Design of electrolyte for boosted aqueous battery performance: A critical review and perspective
Applied Physics Reviews
Aqueous alkali and multivalent metal-ion batteries are practically advantageous for large-scale energy storage because of intrinsic safety and environmental friendliness. Drawbacks, however, include low energy density and short life because of limited electrochemical stability windows (ESWs) of aqueous electrolytes and rapid degradation of electrode materials with high water activity. Despite significant research, including water-in-salt and electrolyte additive(s), directed to the electrolyte to extend ESWs and to boost electrode stability, the practical application remains limited because of the present high cost and generally unsatisfactory performance.
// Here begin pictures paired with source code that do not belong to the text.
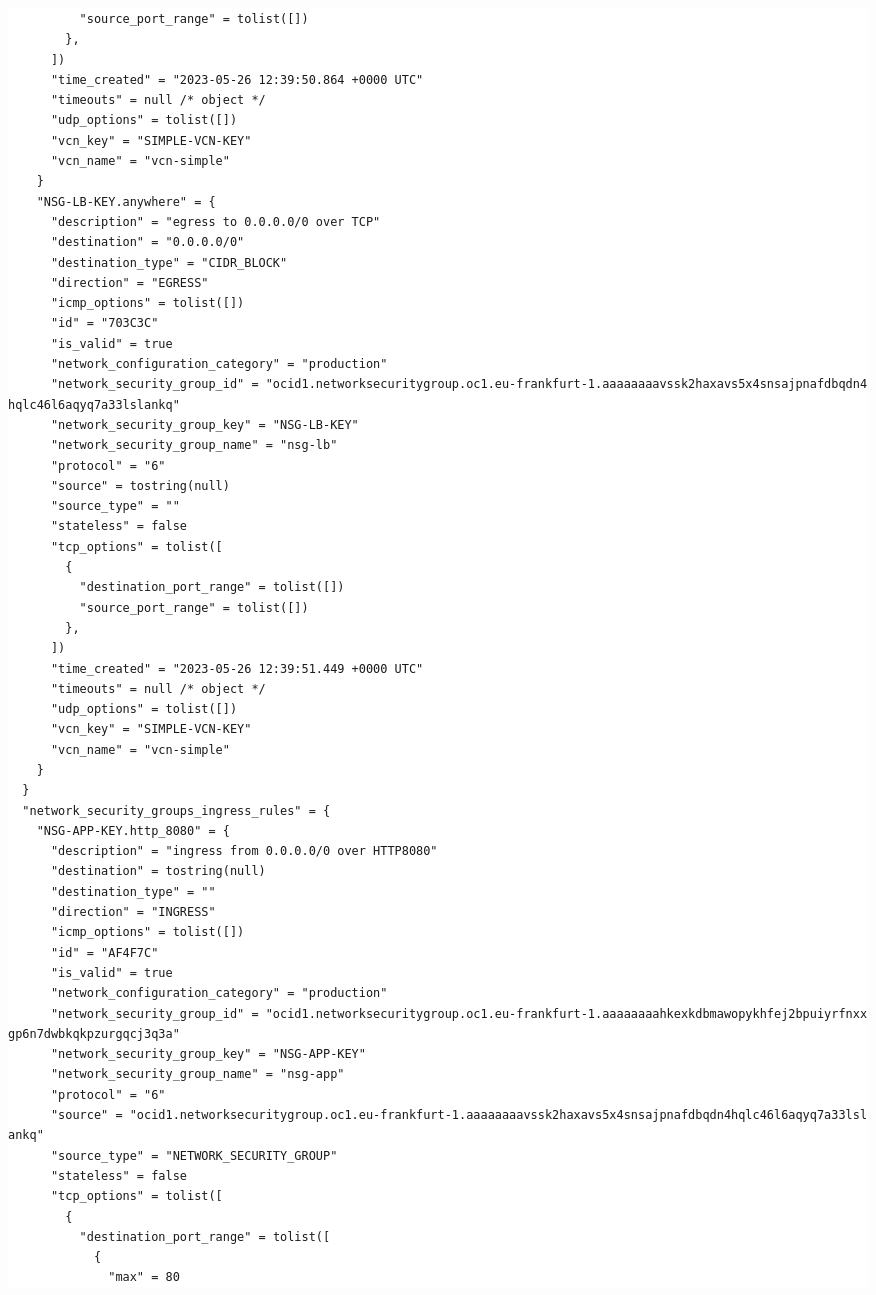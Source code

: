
 ```
          "source_port_range" = tolist([])
        },
      ])
      "time_created" = "2023-05-26 12:39:50.864 +0000 UTC"
      "timeouts" = null /* object */
      "udp_options" = tolist([])
      "vcn_key" = "SIMPLE-VCN-KEY"
      "vcn_name" = "vcn-simple"
    }
    "NSG-LB-KEY.anywhere" = {
      "description" = "egress to 0.0.0.0/0 over TCP"
      "destination" = "0.0.0.0/0"
      "destination_type" = "CIDR_BLOCK"
      "direction" = "EGRESS"
      "icmp_options" = tolist([])
      "id" = "703C3C"
      "is_valid" = true
      "network_configuration_category" = "production"
      "network_security_group_id" = "ocid1.networksecuritygroup.oc1.eu-frankfurt-1.aaaaaaaavssk2haxavs5x4snsajpnafdbqdn4hqlc46l6aqyq7a33lslankq"
      "network_security_group_key" = "NSG-LB-KEY"
      "network_security_group_name" = "nsg-lb"
      "protocol" = "6"
      "source" = tostring(null)
      "source_type" = ""
      "stateless" = false
      "tcp_options" = tolist([
        {
          "destination_port_range" = tolist([])
          "source_port_range" = tolist([])
        },
      ])
      "time_created" = "2023-05-26 12:39:51.449 +0000 UTC"
      "timeouts" = null /* object */
      "udp_options" = tolist([])
      "vcn_key" = "SIMPLE-VCN-KEY"
      "vcn_name" = "vcn-simple"
    }
  }
  "network_security_groups_ingress_rules" = {
    "NSG-APP-KEY.http_8080" = {
      "description" = "ingress from 0.0.0.0/0 over HTTP8080"
      "destination" = tostring(null)
      "destination_type" = ""
      "direction" = "INGRESS"
      "icmp_options" = tolist([])
      "id" = "AF4F7C"
      "is_valid" = true
      "network_configuration_category" = "production"
      "network_security_group_id" = "ocid1.networksecuritygroup.oc1.eu-frankfurt-1.aaaaaaaahkexkdbmawopykhfej2bpuiyrfnxxgp6n7dwbkqkpzurgqcj3q3a"
      "network_security_group_key" = "NSG-APP-KEY"
      "network_security_group_name" = "nsg-app"
      "protocol" = "6"
      "source" = "ocid1.networksecuritygroup.oc1.eu-frankfurt-1.aaaaaaaavssk2haxavs5x4snsajpnafdbqdn4hqlc46l6aqyq7a33lslankq"
      "source_type" = "NETWORK_SECURITY_GROUP"
      "stateless" = false
      "tcp_options" = tolist([
        {
          "destination_port_range" = tolist([
            {
              "max" = 80
```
Although alkali and multivalent metal ions can have different coordinating structures with solvents and anions, electrolyte design strategies share fundamental mechanisms in either extending ESWs or achieving a passivation layer on the electrode material(s). Future development of aqueous batteries, therefore, is dependent on a systematic understanding and analysis of electrolyte research. Here, we report for the first time a systematic review of the design and engineering of emerging water-based electrolytes for boosted aqueous rechargeable batteries (ARBs) performance. We present a comparative summary of electrochemical stability windows and electrode/electrolyte interphases for five (5) electrolyte types; appraise strategies and the resulting impact of electrolyte properties on electrode interfacial stability; analyze in situ generated electrode/electrolyte interphases; classify advantages and drawbacks of selected strategies; and provide a perspective on future developments in aqueous alkali and multivalent metal-ion batteries, together with methods for the study of both electrolyte and derived interphase(s). We conclude that (1) the design of electrolytes of high concentration and hybrid and eutectic solvents are practically promising for high energy density ARBs; (2) there is a need to improve design for longer cycling life of ARBs; (3) research addresses boosting ESW of the electrolyte; and (4) it increased the understanding of the electrode/electrolyte interface stability via new electrode/electrolyte interphase structures. This review will be of benefit in the practical design of electrolyte(s) for aqueous batteries for high performance and, therefore, of interest to researchers and manufacturers.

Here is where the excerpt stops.